Mandell also is a former police officer. He worked for the Chicago Police Department for about 10 years until 1983.
They are accused of plotting to abduct, extort, murder and dismember a victim who they believed had access to large amounts of cash generated from commercial real estate holdings.
The men were arrested as they traveled to the planned abduction on Chicago's northwest side with a plot to pose as police to arrest the victim, who was referred to as "Soupie Sales," according to the U.S. Attorney's Office.
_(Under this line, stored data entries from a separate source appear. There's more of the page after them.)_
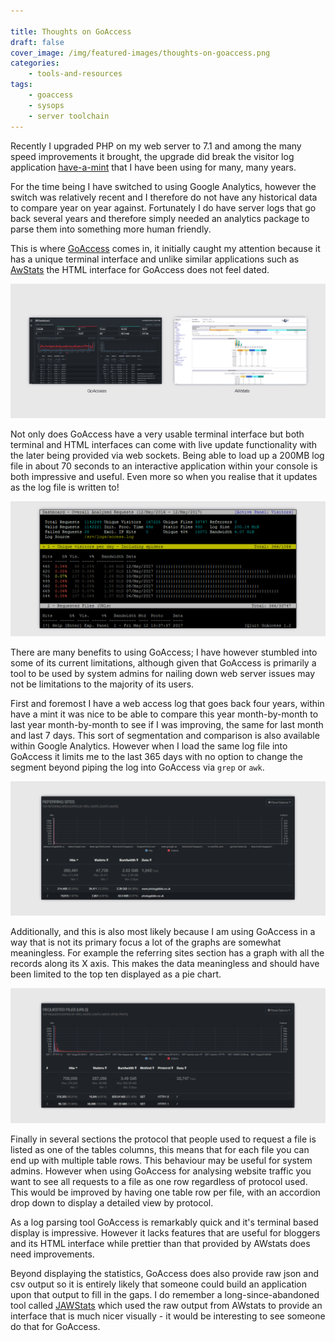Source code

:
```yaml
---

title: Thoughts on GoAccess
draft: false
cover_image: /img/featured-images/thoughts-on-goaccess.png
categories:
    - tools-and-resources
tags:
    - goaccess
    - sysops
    - server toolchain
---
```


Recently I upgraded PHP on my web server to 7.1 and among the many speed improvements it brought, the upgrade did break the visitor log application [have-a-mint](https://haveamint.com/) that I have been using for many, many years.

For the time being I have switched to using Google Analytics, however the switch was relatively recent and I therefore do not have any historical data to compare year on year against. Fortunately I do have server logs that go back several years and therefore simply needed an analytics package to parse them into something more human friendly.

This is where [GoAccess](https://goaccess.io/) comes in, it initially caught my attention because it has a unique terminal interface and unlike similar applications such as [AwStats](http://www.awstats.org/) the HTML interface for GoAccess does not feel dated.

![GoAccess HTML Output](/img/thoughts-on-goaccess-2.png "GoAccess HTML Output")

Not only does GoAccess have a very usable terminal interface but both terminal and HTML interfaces can come with live update functionality with the later being provided via web sockets. Being able to load up a 200MB log file in about 70 seconds to an interactive application within your console is both impressive and useful. Even more so when you realise that it updates as the log file is written to!

![GoAccess Terminal Output](/img/thoughts-on-goaccess-1.png "GoAccess Terminal Output")

There are many benefits to using GoAccess; I have however stumbled into some of its current limitations, although given that GoAccess is primarily a tool to be used by system admins for nailing down web server issues may not be limitations to the majority of its users.

First and foremost I have a web access log that goes back four years, within have a mint it was nice to be able to compare this year month-by-month to last year month-by-month to see if I was improving, the same for last month and last 7 days. This sort of segmentation and comparison is also available within Google Analytics. However when I load the same log file into GoAccess it limits me to the last 365 days with no option to change the segment beyond piping the log into GoAccess via `grep` or `awk`.

![GoAccess Meaningless Graph](/img/thoughts-on-goaccess-4.png "GoAccess Meaningless Graph")

Additionally, and this is also most likely because I am using GoAccess in a way that is not its primary focus a lot of the graphs are somewhat meaningless. For example the referring sites section has a graph with all the records along its X axis. This makes the data meaningless and should have been limited to the top ten displayed as a pie chart.

![GoAccess Protocol Confusion](/img/thoughts-on-goaccess-3.png "GoAccess Protocol Confusion")

Finally in several sections the protocol that people used to request a file is listed as one of the tables columns, this means that for each file you can end up with multiple table rows. This behaviour may be useful for system admins. However when using GoAccess for analysing website traffic you want to see all requests to a file as one row regardless of protocol used. This would be improved by having one table row per file, with an accordion drop down to display a detailed view by protocol.

As a log parsing tool GoAccess is remarkably quick and it's terminal based display is impressive. However it lacks features that are useful for bloggers and its HTML interface while prettier than that provided by AWstats does need improvements. 

Beyond displaying the statistics, GoAccess does also provide raw json and csv output so it is entirely likely that someone could build an application upon that output to fill in the gaps. I do remember a long-since-abandoned tool called [JAWStats](http://www.jawstats.com/) which used the raw output from AWstats to provide an interface that is much nicer visually - it would be interesting to see someone do that for GoAccess.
FBI agents said they found a fake arrest document with the name of the intended victim, as well as a pistol and ammunition, saws, a butcher knife, and zip-ties suitable for restraints.
The men allegedly planned to take the victim to an office they referred to as "Club Med," which had been outfitted with a sink, counter capable of supporting several hundred pounds, and a shower.